The Unremembered Girl: A Novel
Page 15
“Course not. Meant no offense,” the man said, ducking his head and sending a sly smile in Henry’s direction.
“None taken,” Henry said. “What’s your business here, stranger?”
“Well, now, it’s funny you ask,” the man said.
Henry didn’t see much funny about it, but he’d found that keeping quiet was usually the best way to get people to fill up the space with words of their own.
“I’m looking for somebody. Somebody I been told might have found her way out this direction.” The man looked furtively around Henry, peering at the house and the shed with rheumy eyes, perhaps thinking he might find what he sought hiding in plain sight.
“That so?” Henry asked.
“Hmm,” the man murmured. “A girl. ’Bout so tall,” he said, gesturing with his hand to a place in the sky that presumably Eve would fit beneath. “Dark hair. Kinda shy.” He punctuated the last part with a wink that made his leathery, wrinkled skin contort on his skull. Henry felt like a copperhead had just climbed up his back.

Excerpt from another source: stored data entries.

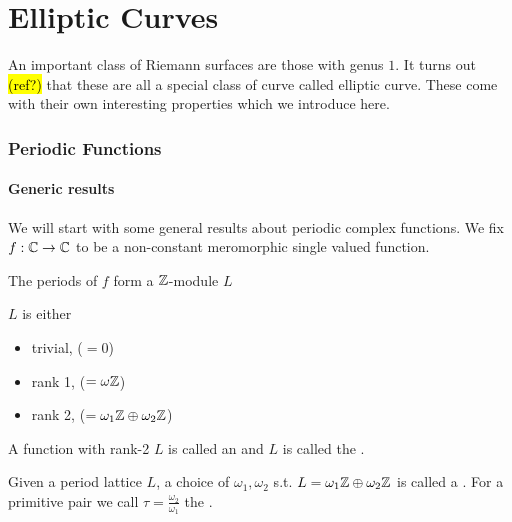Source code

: \documentclass{article}
\begin{document}
\part{Elliptic Curves}
An important class of Riemann surfaces are those with genus $1$. It turns out \hl{(ref?)} that these are all a special class of curve called elliptic curve. These come with their own interesting properties which we introduce here. 


\section{Periodic Functions}

\subsection{Generic results}

We will start with some general results about periodic complex functions. We fix $f:\mathbb{C} \to \mathbb{C}$ to be a non-constant meromorphic single valued function. 

\begin{lemma}
	The periods of $f$ form a $\mathbb{Z}$-module $L$ 
\end{lemma}

\begin{prop}
	$L$ is either 
	\begin{itemize}
		\item trivial, ($=0$)
		\item rank 1, ($=\omega \mathbb{Z}$)
		\item rank 2, ($=\omega_1 \mathbb{Z} \oplus \omega_2 \mathbb{Z}$)
	\end{itemize}
\end{prop}

\begin{definition}
	A function with rank-2 $L$ is called an  and $L$ is called the . 
\end{definition}

\begin{definition}
	Given a period lattice $L$, a choice of $\omega_1, \omega_2$ s.t.  $L = \omega_1 \mathbb{Z} \oplus \omega_2 \mathbb{Z}$ is called a . For a primitive pair we call $\tau = \frac{\omega_2}{\omega_1}$ the . 
\end{definition}
\end{document}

“Shy, you say?” Henry said. “This girl got a name?”
“Well, now you mention it, that’s a funny thing, it is.”
Henry had the feeling he and this man didn’t share the same sense of humor.
“Known her nearly her whole life, I have, but she ain’t never been right. Her mama neither, for that matter. Never did know if she even bothered to give the girl a name. Always called her ‘girl,’ she did. Least when she was around. Sort of stuck, it did.”
“Sorry, pal. I don’t know any girls without a name.”
He did know one named Evangeline who was currently behind those walls the man was staring at so closely, resting—she tired easily these days—and that was exactly where Henry hoped she’d stay until he could get rid of this sleaze.
The man squinted at Henry, clearly doubting his words. After a moment, he broke into a smile that showed off his crooked, yellowed teeth and held out a hand in Henry’s direction.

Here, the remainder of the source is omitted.